New Model Army: inside Tata Motors’ clay studio
With a brace of wins at the CDN People Awards, Tata Motors has an enviable reputation for having one of the best clay modelling teams in the industry. Car Design News paid the team a visit in their state-of-the-art facilities in Warwick
“I always say that you will struggle to nominate a working-level function within an automotive business that impacts its success more than physical modelling,” says Tata Motors’ senior clay modeller, Mark Welland. “The most important decisions are made around the properties that we produce.” Stood on the shop floor of the clay studio with a full-size property a few feet away, it is hard to argue to the contrary.

Yes, digital design tools are becoming ever more sophisticated, which has affected the role of traditional methods, but there is an emotive power rendered by clay that cannot be denied. When time is short, a well-resolved model can communicate an idea with a clarity and speed that is tough to beat. That is clearly Welland’s belief – he leads a team of 11 modellers with a broad range of skills. Tata’s global design director Martin Uhlarik is a believer too, overseeing substantial investment in state-of-the art milling machines that complement and enhance the hands-on activities of the team.
“Designers will know what they want to do, but you have to have a feel for how they can maintain their theme while covering all the hard points”
Welland’s team is good. At the end of last year, Tata triumphed in the CDN People Awards, claiming the best modelling team in the teeth of stiff opposition from Volvo, fellow Indian brand Mahindra, Changan and next door neighbours on the Warwick University campus, JLR. That luxury brand looms large in Welland’s orbit: the modeller learnt his trade there, joining as an apprentice in 1999, inspired by an encounter in his formative years with a model of the XJ220. “I think I was about 12. That was a light bulb moment for me.”

By his own admission, Welland was not a natural draughtsman but had good spatial awareness and an aptitude for problem solving. As any modeller (or designer for that matter) worth their salt will tell you, problem solving is essential. “Designers will know what they want to do, but you need to have a feel for how they can maintain their theme while covering all the hard points – door handles are a good example,” says Welland.
When Welland joined Tata in 2016, it was a bare bones operation producing small, low-cost cars for the Indian market. As the OEM’s ambitions grew in lockstep with the nascent middle class aspirations of the country, the team also grew, with the new clay studio head recruiting former colleagues that would fit into the dynamic. Currently, the headcount is 11, all people Welland had experience of working with. Like good tradesmen working on a site, there is a healthy amount of banter alongside a respect for each other’s abilities.
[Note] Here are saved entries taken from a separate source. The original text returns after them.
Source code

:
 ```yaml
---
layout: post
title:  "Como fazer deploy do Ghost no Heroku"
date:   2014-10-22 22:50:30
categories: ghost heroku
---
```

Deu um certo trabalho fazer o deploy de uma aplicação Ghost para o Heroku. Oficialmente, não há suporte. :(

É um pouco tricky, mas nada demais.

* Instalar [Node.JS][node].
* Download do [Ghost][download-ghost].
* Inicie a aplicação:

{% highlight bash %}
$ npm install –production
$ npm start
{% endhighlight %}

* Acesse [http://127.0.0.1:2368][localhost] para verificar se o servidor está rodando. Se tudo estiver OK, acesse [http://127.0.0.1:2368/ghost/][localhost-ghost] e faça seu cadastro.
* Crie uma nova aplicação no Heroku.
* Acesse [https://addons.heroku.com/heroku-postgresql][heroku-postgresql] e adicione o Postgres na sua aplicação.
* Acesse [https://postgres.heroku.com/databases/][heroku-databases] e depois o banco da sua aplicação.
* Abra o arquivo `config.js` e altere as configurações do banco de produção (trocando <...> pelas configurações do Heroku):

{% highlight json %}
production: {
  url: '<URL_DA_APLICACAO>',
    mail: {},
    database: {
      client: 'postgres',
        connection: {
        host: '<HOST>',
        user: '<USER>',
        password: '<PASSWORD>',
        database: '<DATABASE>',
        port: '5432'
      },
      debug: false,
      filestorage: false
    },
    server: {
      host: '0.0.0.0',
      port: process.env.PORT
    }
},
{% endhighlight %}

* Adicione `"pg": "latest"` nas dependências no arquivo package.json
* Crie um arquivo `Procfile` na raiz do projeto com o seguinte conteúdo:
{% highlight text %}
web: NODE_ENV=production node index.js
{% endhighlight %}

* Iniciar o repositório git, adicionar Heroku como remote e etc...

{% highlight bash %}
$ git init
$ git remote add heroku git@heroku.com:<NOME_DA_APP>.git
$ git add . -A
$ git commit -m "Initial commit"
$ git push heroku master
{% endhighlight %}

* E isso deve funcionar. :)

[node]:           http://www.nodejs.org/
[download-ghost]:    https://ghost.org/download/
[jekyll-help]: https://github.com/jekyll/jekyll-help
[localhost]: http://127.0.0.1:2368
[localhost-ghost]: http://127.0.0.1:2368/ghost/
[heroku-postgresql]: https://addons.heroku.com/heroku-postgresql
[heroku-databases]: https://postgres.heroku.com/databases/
“Exterior modelling is hard work, crashing into a bodyside burns a lot of calories. Interiors are more about refinement and detail.” Testament to the former are two of the team who look like they would be first picks in a tug-of-war team. “Yeah, they can shift some clay,” Welland confirms. Tools of the trade differ, according to the task at hand, but there are some pleasing moments of improvisation too.
Cross-functional collaboration is ever more important. As Welland points out, the days of four- or five-year product development plans and competing parallel design themes went the way of the dodo. These days development phases top out at two years, with 18 months seen as the optimum. Like the proverbial snowball at the top of a hill, the process will only get faster with ever more input contributing to processes that are both complex and speedy.
“My advice to aspiring modellers would be to seek out experience at a trusted first tier suppliers”
“There is a ‘get the theme right first time’ culture across the industry now,” says Welland. This means the team must move with the same alacrity as the design and engineering departments that rely on them. “If engineering propose feasibility-related changes, we need to feed that into the physical model quickly to enable the creative teams to react,” he continues. “We are scanning and milling the clay models almost weekly. Those scans will either feed into the digital modelling and visualisation teams or be offered to the studio engineering teams for feedback on feasibility. Then the studio CNC machines can mill in a fresh hardpoint zone or some data that the designer feels is currently further refined in the CAS model.”

“Clay is the best way to quantify and refine the design,” adds Uhlarik. “If you’re doing a production program, you have to just recut and recut. The more times you loop the design in clay, the better it gets. It’s like a samurai sword. You fold it a thousand times and it’ll be unbreakable.”
Uhlarik is a clay advocate, but what about the future of the discipline? Welland is bullish about the short term prospects but sounds a note of caution when casting his eye towards the horizon. “As an industry, we are doing very little to nurture an ageing skill base. Apprenticeships or academies within the big OEMs are a rare sight,” he says. “My advice to aspiring modellers would be to seek out experience at trusted first tier suppliers.
“They are often willing to give keen grads or juniors a chance. Although sometimes a little more chaotic than an OEM experience, you will get exposed to the same processes and pressures of an internal design studio. Who knows, you might just catch the eye of one of the supplier’s key clients.”